### Work task
Exactly the lines from the one with "- Google client" through the last line of the listing must be given again.

──────────────────────────────

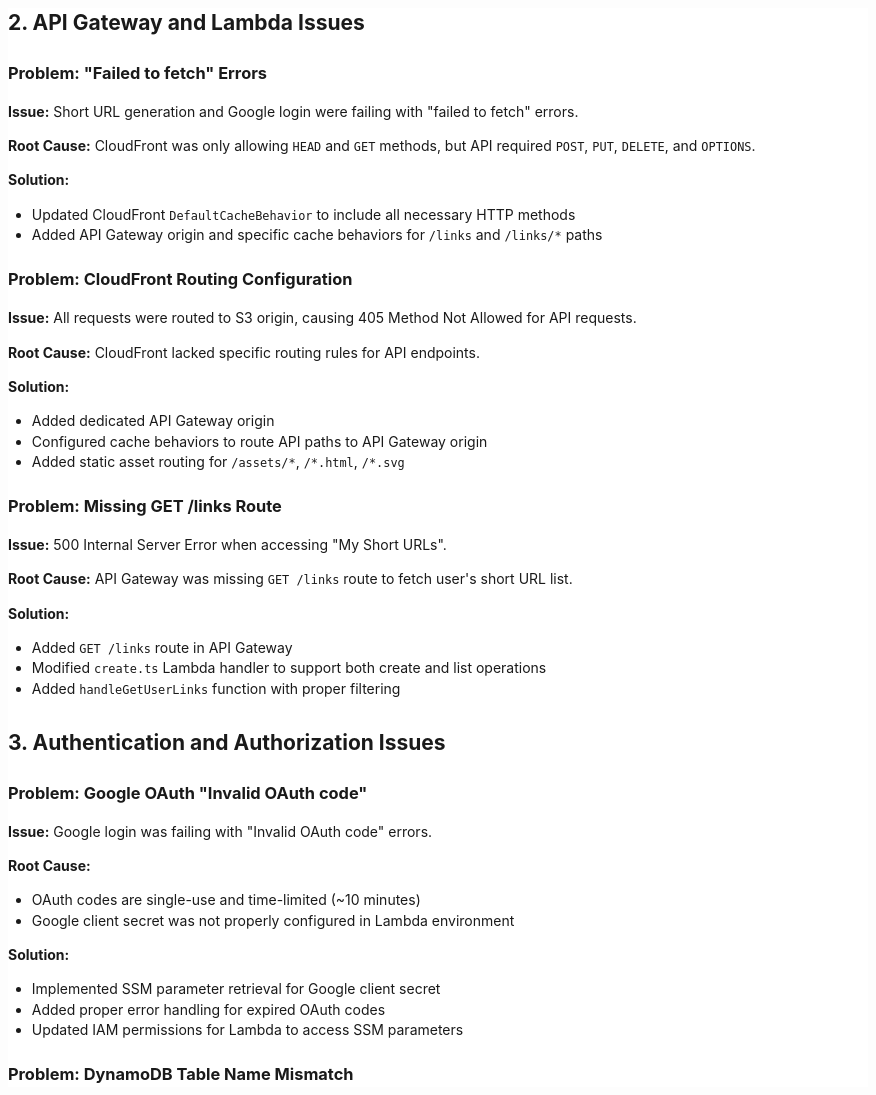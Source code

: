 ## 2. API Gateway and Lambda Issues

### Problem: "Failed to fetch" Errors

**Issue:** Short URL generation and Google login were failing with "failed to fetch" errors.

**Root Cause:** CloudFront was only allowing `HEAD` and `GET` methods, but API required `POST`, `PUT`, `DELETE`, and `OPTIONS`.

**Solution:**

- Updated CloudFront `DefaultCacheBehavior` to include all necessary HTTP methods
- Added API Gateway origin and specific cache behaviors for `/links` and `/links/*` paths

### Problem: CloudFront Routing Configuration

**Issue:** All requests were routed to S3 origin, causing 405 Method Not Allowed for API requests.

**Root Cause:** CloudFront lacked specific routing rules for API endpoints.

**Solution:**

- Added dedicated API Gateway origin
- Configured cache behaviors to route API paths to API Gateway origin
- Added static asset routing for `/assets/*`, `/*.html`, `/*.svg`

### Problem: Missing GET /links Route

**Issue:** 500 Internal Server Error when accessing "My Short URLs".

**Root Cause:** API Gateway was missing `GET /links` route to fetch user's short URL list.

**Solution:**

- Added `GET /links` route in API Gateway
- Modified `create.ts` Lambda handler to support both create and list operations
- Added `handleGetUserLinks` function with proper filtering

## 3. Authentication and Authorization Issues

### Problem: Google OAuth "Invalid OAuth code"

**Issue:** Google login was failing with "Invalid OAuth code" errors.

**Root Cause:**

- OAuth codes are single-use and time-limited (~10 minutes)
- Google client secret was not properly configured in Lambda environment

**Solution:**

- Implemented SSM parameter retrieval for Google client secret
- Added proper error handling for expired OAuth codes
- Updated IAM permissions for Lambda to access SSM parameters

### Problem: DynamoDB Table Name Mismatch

──────────────────────────────

### Solution below
- Google client secret was not properly configured in Lambda environment

**Solution:**

- Implemented SSM parameter retrieval for Google client secret
- Added proper error handling for expired OAuth codes
- Updated IAM permissions for Lambda to access SSM parameters

### Problem: DynamoDB Table Name Mismatch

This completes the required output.